(also secure deletion, secure wipe)
Secure erase definition
Secure erase permanently deletes data from storage devices, such as hard drives or solid-state drives (SSDs), by overwriting the data multiple times, making it impossible to recover. Unlike traditional file deletion methods, secure erase prevents data recovery through advanced techniques and ensures that sensitive information remains confidential and inaccessible.
Secure erase examples
- Shredding software: Software tools that overwrite the contents of a file or storage device multiple times, rendering the data unrecoverable. Examples include Eraser, CCleaner, and DBAN.
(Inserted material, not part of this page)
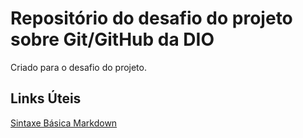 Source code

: # Repositório do desafio do projeto sobre Git/GitHub da DIO
Criado para o desafio do projeto.

## Links Úteis

[Sintaxe Básica Markdown](https://www.markdownguide.org/basic-syntax/)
- Hardware-based secure erase: Some storage devices support hardware-based secure erase commands, like ATA Secure Erase or NVMe Format NVM for SSDs, which provide a more efficient and thorough erasure method.
Pros and cons of secure erase
- Ensures complete data removal, protecting sensitive information from unauthorized access.
- Provides an extra layer of security when recycling, selling, or disposing of storage devices.
- Can be time-consuming because the process requires multiple passes for secure data erasure.
- Not all devices support secure erase commands or compatible software.
Tips for secure erasure
- Use trusted and reputable shredding software that complies with recognized erasure standards, like DoD 5220.22-M or NIST 800-88.
- Confirm that the chosen erasure method is compatible with the storage device.
- Regularly backup important data before performing a secure erase to prevent accidental loss.